Today was trach clinic. Once upon a time, we were told we had to go to once a month. But then, after the first time we went and found trach clinic to be pretty harrowing and ultimately useless, we stopped going. No big deal. We just make appointments with our various doctors and see them when we need them. This bucks the system in that we don't see everyone in one day – but improves the system in that we only see people when we need to, not on some arbitrary day.

Boring. I know. I'm getting to the fun part.

So today we went to trach clinic for the first time since April. It took about one million hours just like it did last time. But this time I didn't have to worry about pumping, and I remembered to bring food, and our nurse came along for the ride, so that made things much better.

We saw the pulmonologist, the ENT, the RT, the ST, the trach nurse, the dietitian, the case worker, the social worker, the x-ray guys, and Mary in the lab who is a bad ass.

It was a busy day.

Ike-a-saurus tolerated the first two thirds of the day very well. By the last third he had HAD IT. He totally hulked out in the Pigg-o-stat (look it up. I call it the Baby Can) and tried to climb off of the little bicycle seat, thus requiring me to hold his arms and another dude to hold his legs. It turned into an impromptu baby rack/iron maiden combo created out of clear plastic, a leather strap, two adults and an unwilling baby. For real. It was that fun.

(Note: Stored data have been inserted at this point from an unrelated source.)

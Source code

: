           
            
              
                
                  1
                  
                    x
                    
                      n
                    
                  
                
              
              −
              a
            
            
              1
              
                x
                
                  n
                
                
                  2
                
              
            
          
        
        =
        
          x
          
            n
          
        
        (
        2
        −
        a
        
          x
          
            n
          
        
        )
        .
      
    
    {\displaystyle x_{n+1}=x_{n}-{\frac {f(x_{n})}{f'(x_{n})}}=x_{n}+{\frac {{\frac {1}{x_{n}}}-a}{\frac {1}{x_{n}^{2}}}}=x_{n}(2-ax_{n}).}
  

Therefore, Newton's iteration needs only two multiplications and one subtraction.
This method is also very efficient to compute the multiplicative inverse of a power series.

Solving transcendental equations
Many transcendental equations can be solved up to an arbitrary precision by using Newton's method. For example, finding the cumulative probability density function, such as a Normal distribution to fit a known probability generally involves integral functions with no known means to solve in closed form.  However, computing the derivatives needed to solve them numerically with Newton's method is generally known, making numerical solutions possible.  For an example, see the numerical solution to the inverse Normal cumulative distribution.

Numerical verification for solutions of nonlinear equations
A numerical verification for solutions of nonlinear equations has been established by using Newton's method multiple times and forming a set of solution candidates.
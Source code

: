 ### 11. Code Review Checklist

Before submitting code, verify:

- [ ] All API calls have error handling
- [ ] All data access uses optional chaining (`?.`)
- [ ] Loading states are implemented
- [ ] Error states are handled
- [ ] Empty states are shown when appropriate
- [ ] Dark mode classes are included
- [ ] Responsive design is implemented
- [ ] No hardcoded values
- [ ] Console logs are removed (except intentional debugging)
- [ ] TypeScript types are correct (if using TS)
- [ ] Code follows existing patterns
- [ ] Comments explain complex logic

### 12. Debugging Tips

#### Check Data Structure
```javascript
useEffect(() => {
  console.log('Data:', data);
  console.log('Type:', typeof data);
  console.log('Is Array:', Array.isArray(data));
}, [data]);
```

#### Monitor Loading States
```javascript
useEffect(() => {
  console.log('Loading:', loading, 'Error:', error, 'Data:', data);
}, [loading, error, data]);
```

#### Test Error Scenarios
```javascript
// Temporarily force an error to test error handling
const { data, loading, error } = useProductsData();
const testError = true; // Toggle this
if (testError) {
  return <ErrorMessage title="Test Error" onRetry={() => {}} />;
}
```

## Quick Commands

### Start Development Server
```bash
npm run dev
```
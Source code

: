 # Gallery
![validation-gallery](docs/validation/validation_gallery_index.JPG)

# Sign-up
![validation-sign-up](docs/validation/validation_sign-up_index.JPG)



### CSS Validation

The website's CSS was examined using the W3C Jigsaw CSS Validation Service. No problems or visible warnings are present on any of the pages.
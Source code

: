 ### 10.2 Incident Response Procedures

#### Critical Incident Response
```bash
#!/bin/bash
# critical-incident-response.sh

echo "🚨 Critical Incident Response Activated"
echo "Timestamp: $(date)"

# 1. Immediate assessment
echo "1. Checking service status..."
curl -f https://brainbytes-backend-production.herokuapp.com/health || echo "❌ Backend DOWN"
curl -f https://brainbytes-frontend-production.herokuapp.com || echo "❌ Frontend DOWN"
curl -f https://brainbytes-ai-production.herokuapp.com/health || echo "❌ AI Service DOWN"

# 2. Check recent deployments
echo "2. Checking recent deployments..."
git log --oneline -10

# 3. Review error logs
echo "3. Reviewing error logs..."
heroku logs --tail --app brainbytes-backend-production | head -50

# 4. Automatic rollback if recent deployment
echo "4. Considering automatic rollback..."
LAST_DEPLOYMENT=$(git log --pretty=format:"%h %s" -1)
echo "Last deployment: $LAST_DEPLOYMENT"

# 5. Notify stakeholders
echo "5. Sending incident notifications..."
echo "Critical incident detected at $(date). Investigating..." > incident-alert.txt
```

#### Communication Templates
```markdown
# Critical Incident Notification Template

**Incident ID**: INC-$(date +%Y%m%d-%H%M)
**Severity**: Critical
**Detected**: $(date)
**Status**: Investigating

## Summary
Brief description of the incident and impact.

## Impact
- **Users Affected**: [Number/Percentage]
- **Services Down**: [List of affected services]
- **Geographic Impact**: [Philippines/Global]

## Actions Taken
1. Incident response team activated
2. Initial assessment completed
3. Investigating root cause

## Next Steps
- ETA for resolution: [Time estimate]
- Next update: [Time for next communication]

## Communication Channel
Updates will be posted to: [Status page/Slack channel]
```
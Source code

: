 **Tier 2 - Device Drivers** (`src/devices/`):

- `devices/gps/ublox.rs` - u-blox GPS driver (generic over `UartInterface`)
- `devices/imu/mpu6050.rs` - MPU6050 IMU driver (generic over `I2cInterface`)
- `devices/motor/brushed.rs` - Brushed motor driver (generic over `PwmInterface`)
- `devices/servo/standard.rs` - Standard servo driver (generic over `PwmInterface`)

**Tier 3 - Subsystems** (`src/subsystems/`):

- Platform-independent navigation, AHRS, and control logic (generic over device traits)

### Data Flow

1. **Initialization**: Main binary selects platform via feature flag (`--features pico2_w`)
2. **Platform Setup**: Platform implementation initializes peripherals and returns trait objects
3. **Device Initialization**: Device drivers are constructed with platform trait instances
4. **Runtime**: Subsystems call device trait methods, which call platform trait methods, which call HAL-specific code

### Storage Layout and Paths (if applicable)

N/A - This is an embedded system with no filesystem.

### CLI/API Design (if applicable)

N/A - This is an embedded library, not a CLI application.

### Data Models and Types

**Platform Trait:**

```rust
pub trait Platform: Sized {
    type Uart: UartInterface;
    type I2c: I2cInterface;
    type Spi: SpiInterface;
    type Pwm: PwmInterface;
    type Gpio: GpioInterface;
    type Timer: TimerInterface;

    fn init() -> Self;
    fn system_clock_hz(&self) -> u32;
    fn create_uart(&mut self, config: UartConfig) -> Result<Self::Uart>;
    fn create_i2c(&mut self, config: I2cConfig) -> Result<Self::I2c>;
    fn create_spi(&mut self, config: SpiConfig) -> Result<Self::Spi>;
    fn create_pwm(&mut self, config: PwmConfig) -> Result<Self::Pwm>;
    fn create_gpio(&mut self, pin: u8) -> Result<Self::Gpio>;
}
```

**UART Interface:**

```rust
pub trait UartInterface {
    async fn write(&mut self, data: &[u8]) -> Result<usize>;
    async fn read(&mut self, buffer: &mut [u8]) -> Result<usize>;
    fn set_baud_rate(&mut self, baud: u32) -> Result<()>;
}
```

But now we have chest x-rays to send to Cincinnati.

"Sending Chest X-Rays to Cincinnati" sounds like a Butthole Surfers song.

I digress.

Pigg-o-stat was unfun. But other potential unfunness was thwarted by a little heads-up our nurse gave us. "Psst," she said, without moving her mouth. "A nursing student wants to practice drawing blood on Ike. Maybe you want to go to the lab?" No words needed uttering. Just looks of gratitude and then several brisk strides to flee the scene.

I will take a moment here to say hello to any nursing students who may be reading this blog: Hello! I just want to let you know that I think your chosen profession is noble and selfless and it is something I could never do in a million years. While I was in the hospital, and the past few times Ike-a-saurus has been in the hospital, I have always agreed to let nursing students have a look at the trach, and ask questions, and practice taking vitals, etc. But after a long day of trach clinic today, we needed someone who was going to find a vein, get that vial of blood, and do it quickly, assuredly, and without any talking.

So no offense, nursing students. We have helped train many of you. But not today. Today was not a good day for that.

I digressed again, didn't I? Alas.

So we made it through clinic today, and now we're on the week-or-so  watch of "dammit, what kind of asshole germs did we pick up this time?"

And by "asshole germs" I don't mean germs of the asshole. I means germs that ARE assholes. Big difference. Though, to be honest, we don't want any of either one.

Lots of tangents in this post.

Hopefully, we did not inhale any critters while in trach clinic today. Hopefully, the folks in Cincy will see the chest X-Rays, fall in love, want to marry them, invite us to the wedding, and then announce over cake and champagne, that they will perform a laryngotracheoplasty with an anterior graft, free-of-charge, to the person who introduced them.

I'll let you know how that works out.

Until then, no more trach clinic until March, unless I just jinxed it. And if I did, then DAMN IT.

Oh, I forgot about the eyelashes part of the title. Yes. Eyelashes. Ike-a-saurus has very long eyelashes. Everyone thinks so. They also think it is unfair that boys get the long eyelashes. I am going to start carrying a flask with me, and every time anyone at any doctor's office mentions Ike's eyelashes, i am going to take a shot. Except this will require taking a taxi home, or asking our nurse to drive, which I think is against the rules. Not that taking shots at doctors' offices is part of the rules.

I'm really tired. That is probably evident.

Also today, we saw a flat bed tractor trailer hauling bundles of flaming paper. Actually flaming paper. I don't know what that means, other than it was kind of awesome and it offered a one-of-a-kind distraction from the still simmering trauma of the Pigg-o-stat.

I can't figure out how to end this post.